MONTREAL — The mother of a Quebec man killed fighting Russian forces in Ukraine last month said at a memorial service Friday that her son’s “courage and big heart” made him a hero.
Marie-France Silois said at a service in Montreal that her son, Emile Antoine Roy-Silois, and three other foreign volunteers were killed in a bombing in Ukraine’s Donbass region on July 18. .
“They supported each other to the end, shared the same beliefs, and died heroes,” Silova told a crowd gathered at Montreal’s Ukrainian Assumption Parish.
“The willingness to protect women and children and condemn injustice was part of my son’s DNA. I’m not the first to say it.”
Sirois described her 31-year-old son as a kind, funny, and generous person who felt an “irresistible call” to join the forces fighting in Ukraine. He was described as a kind of “Knight of Philosophy” with chivalrous values reminiscent of
“Emile wanted to make a difference, so I think he succeeded,” she said.
“He’s a hero with his courage and big heart, but what gives me the most comfort is knowing that he acted according to the height of his convictions and was happy to the end.”

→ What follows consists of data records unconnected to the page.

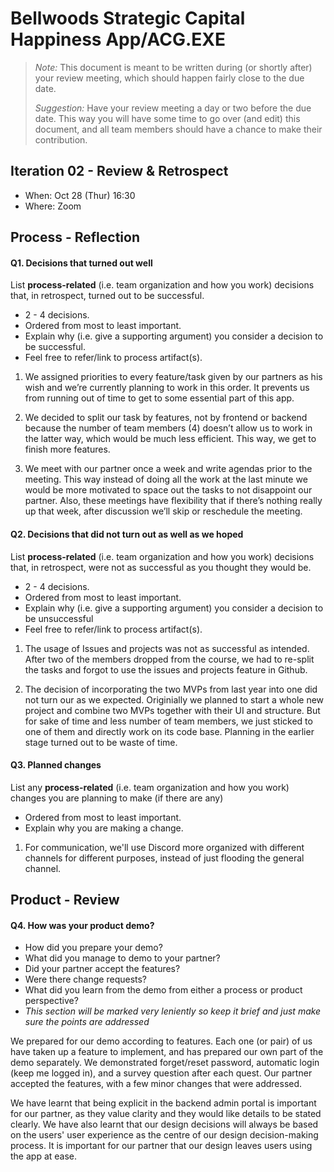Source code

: # Bellwoods Strategic Capital Happiness App/ACG.EXE

 > _Note:_ This document is meant to be written during (or shortly after) your review meeting, which should happen fairly close to the due date.      
 >      
 > _Suggestion:_ Have your review meeting a day or two before the due date. This way you will have some time to go over (and edit) this document, and all team members should have a chance to make their contribution.


## Iteration 02 - Review & Retrospect

 * When: Oct 28 (Thur) 16:30
 * Where: Zoom

## Process - Reflection


#### Q1. Decisions that turned out well

List **process-related** (i.e. team organization and how you work) decisions that, in retrospect, turned out to be successful.


 * 2 - 4 decisions.
 * Ordered from most to least important.
 * Explain why (i.e. give a supporting argument) you consider a decision to be successful.
 * Feel free to refer/link to process artifact(s).

1. We assigned priorities to every feature/task given by our partners as his wish and we’re currently planning to work in this order. It prevents us from running out of time to get to some essential part of this app.

2. We decided to split our task by features, not by frontend or backend because the number of team members (4) doesn’t allow us to work in the latter way, which would be much less efficient. This way, we get to finish more features.

3. We meet with our partner once a week and write agendas prior to the meeting. This way instead of doing all the work at the last minute we would be more motivated to space out the tasks to not disappoint our partner. Also, these meetings have flexibility that if there’s nothing really up that week, after discussion we’ll skip or reschedule the meeting.


#### Q2. Decisions that did not turn out as well as we hoped

List **process-related** (i.e. team organization and how you work) decisions that, in retrospect, were not as successful as you thought they would be.

 * 2 - 4 decisions.
 * Ordered from most to least important.
 * Explain why (i.e. give a supporting argument) you consider a decision to be unsuccessful
 * Feel free to refer/link to process artifact(s).

1. The usage of Issues and projects was not as successful as intended. After two of the members dropped from the course, we had to re-split the tasks and forgot to use the issues and projects feature in Github. 

2. The decision of incorporating the two MVPs from last year into one did not turn our as we expected. Originially we planned to start a whole new project and combine two MVPs together with their UI and structure. But for sake of time and less number of team members, we just sticked to one of them and directly work on its code base. Planning in the earlier stage turned out to be waste of time. 

#### Q3. Planned changes

List any **process-related** (i.e. team organization and how you work) changes you are planning to make (if there are any)

 * Ordered from most to least important.
 * Explain why you are making a change.

1. For communication, we'll use Discord more organized with different channels for different purposes, instead of just flooding the general channel. 


## Product - Review

#### Q4. How was your product demo?
 * How did you prepare your demo?
 * What did you manage to demo to your partner?
 * Did your partner accept the features?
 * Were there change requests?
 * What did you learn from the demo from either a process or product perspective?
 * *This section will be marked very leniently so keep it brief and just make sure the points are addressed*

We prepared for our demo according to features. Each one (or pair) of us have taken up a feature to implement, and has
prepared our own part of the demo separately. We demonstrated forget/reset password, automatic login (keep me logged in), and
a survey question after each quest. Our partner accepted the features, with a few minor changes that were addressed. 

We have learnt that being explicit in the backend admin portal is important for our partner, as they value clarity and 
they would like details to be stated clearly. We have also learnt that our design decisions will always be based on the 
users' user experience as the centre of our design decision-making process. It is important for our partner that our design
leaves users using the app at ease.
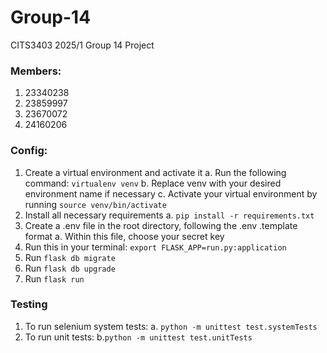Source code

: # Group-14
CITS3403 2025/1 Group 14 Project
### Members:
1. 23340238
2. 23859997
3. 23670072
4. 24160206


### Config:
1. Create a virtual environment and activate it 
    a. Run the following command: `virtualenv venv`
    b. Replace venv with your desired environment name if necessary
    c. Activate your virtual environment by running `source venv/bin/activate`
2. Install all necessary requirements
    a. `pip install -r requirements.txt`
3. Create a .env file in the root directory, following the .env .template format 
    a. Within this file, choose your secret key 
4. Run this in your terminal: `export FLASK_APP=run.py:application`
5. Run `flask db migrate`
6. Run `flask db upgrade`
7. Run `flask run`


### Testing
1. To run selenium system tests:
    a. `python -m unittest test.systemTests`
2. To run unit tests:
    b.`python -m unittest test.unitTests`

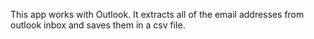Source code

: This app works with Outlook. It extracts all of the email addresses from outlook inbox and saves them in a csv file.
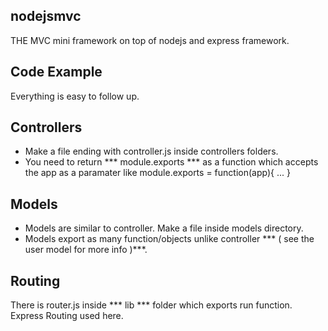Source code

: ## nodejsmvc

THE MVC mini framework on top of nodejs and express framework. 

## Code Example

Everything is easy to follow up.
## Controllers
* Make a file ending with controller.js inside controllers folders.
* You need to return *** module.exports *** as a function which accepts the app as a paramater like
module.exports = function(app){ ... }

## Models
* Models are similar to controller. Make a file inside models directory.
* Models export as many function/objects unlike controller *** ( see the user model for more info )***.

## Routing
There is router.js inside *** lib *** folder which exports run function. Express Routing used here.


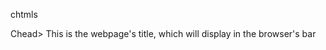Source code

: <!DOCTYPE html>
chtmls
<title>
</title> <meta charset-"UTF-8">
Chead> <body>
This is the webpage's title, which will display in the browser's bar
</body> </htmi>
<!---
Fernantomcas/Fernantomcas is a ✨ special ✨ repository because its `README.md` (this file) appears on your GitHub profile.
You can click the Preview link to take a look at your changes.
--->

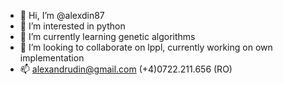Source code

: - 👋 Hi, I’m @alexdin87
- 👀 I’m interested in python
- 🌱 I’m currently learning genetic algorithms
- 💞️ I’m looking to collaborate on lppl, currently working on own implementation
- 📫 alexandrudin@gmail.com (+4)0722.211.656  (RO)

<!---
alexdin87/alexdin87 is a ✨ special ✨ repository because its `README.md` (this file) appears on your GitHub profile.
You can click the Preview link to take a look at your changes.
--->
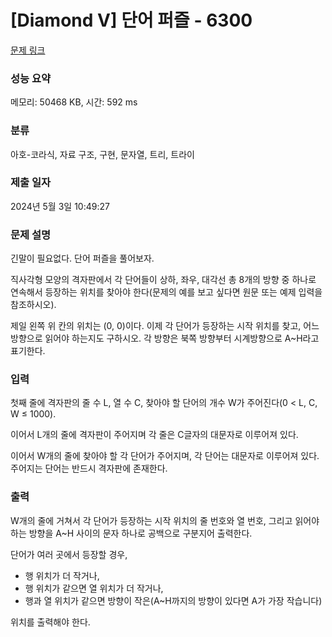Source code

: # [Diamond V] 단어 퍼즐 - 6300 

[문제 링크](https://www.acmicpc.net/problem/6300) 

### 성능 요약

메모리: 50468 KB, 시간: 592 ms

### 분류

아호-코라식, 자료 구조, 구현, 문자열, 트리, 트라이

### 제출 일자

2024년 5월 3일 10:49:27

### 문제 설명

<p>긴말이 필요없다. 단어 퍼즐을 풀어보자.</p>

<p>직사각형 모양의 격자판에서  각 단어들이 상하, 좌우, 대각선 총 8개의 방향 중 하나로 연속해서 등장하는 위치를 찾아야 한다(문제의 예를 보고 싶다면 원문 또는 예제 입력을 참조하시오).</p>

<p>제일 왼쪽 위 칸의 위치는 (0, 0)이다. 이제 각 단어가 등장하는 시작 위치를 찾고, 어느 방향으로 읽어야 하는지도 구하시오. 각 방향은 북쪽 방향부터 시계방향으로 A~H라고 표기한다.</p>

### 입력 

 <p>첫째 줄에 격자판의 줄 수 L, 열 수 C, 찾아야 할 단어의 개수 W가 주어진다(0 < L, C, W ≤ 1000).</p>

<p>이어서 L개의 줄에 격자판이 주어지며 각 줄은 C글자의 대문자로 이루어져 있다.</p>

<p>이어서 W개의 줄에 찾아야 할 각 단어가 주어지며, 각 단어는 대문자로 이루어져 있다. 주어지는 단어는 반드시 격자판에 존재한다.</p>

### 출력 

 <p>W개의 줄에 거쳐서 각 단어가 등장하는 시작 위치의 줄 번호와 열 번호, 그리고 읽어야 하는 방향을 A~H 사이의 문자 하나로 공백으로 구분지어 출력한다.</p>

<p>단어가 여러 곳에서 등장할 경우,</p>

<ul>
	<li>행 위치가 더 작거나,</li>
	<li>행 위치가 같으면 열 위치가 더 작거나,</li>
	<li>행과 열 위치가 같으면 방향이 작은(A~H까지의 방향이 있다면 A가 가장 작습니다)</li>
</ul>

<p>위치를 출력해야 한다.</p>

On the table in front of the church lay a silver urn and a military helmet named “Emile”. Two framed portraits of him sat on a table flanked by bright yellow sunflowers.
Silova received a standing ovation from the crowd gathered in the pews, many wearing traditional Ukrainian clothing or carrying Quebec, Canadian or Ukrainian flags.
Eugene Czolij, Ukrainian Honorary Consul in Montreal, told the audience that Roy-Sirois died a hero after trying to save an injured colleague.
“Know that heroes like my son Emile Antoine never die because their memory will live forever.”
In an interview, he said the service was organized so that Roy-Sirois’ family could feel the gratitude of Ukrainians living in Montreal.
Choriji said his organization helped repatriate the fighter’s remains from Ukraine in time for service.
Arsenii Pivtorak, 19, said before the service that he did not know Roy-Sirois but wanted to thank him for defending Ukraine. Pivtruk said he wanted to go to the fight with his cousins and other family members but he couldn’t because of his work and studies.
“The least I can do is come here to see foreigners who have no connection to Ukraine sacrifice their lives for my people and my freedom,” he said outside the church. I said.
Michael Sueek, head of the Quebec branch of the Ukrainian-Canadian parliament, said Roy Silova will go down in history as a “hero of Ukraine”.
“There is a Ukrainian proverb that a hero never dies,” he said. “So his name, his legacy will go down in history.”
Sweek said it was important for Canada to continue to help Ukraine as the war moved from sprints to marathons, but individual volunteers weren’t always the best way to go.
“Ukraine does not want foreign soldiers,” he said. “What they want is weapons, and that’s what we continue to want from the government.”
Czolij said he knew other Canadians were fighting in Ukraine, but didn’t know how many had joined the country’s forces against Russia.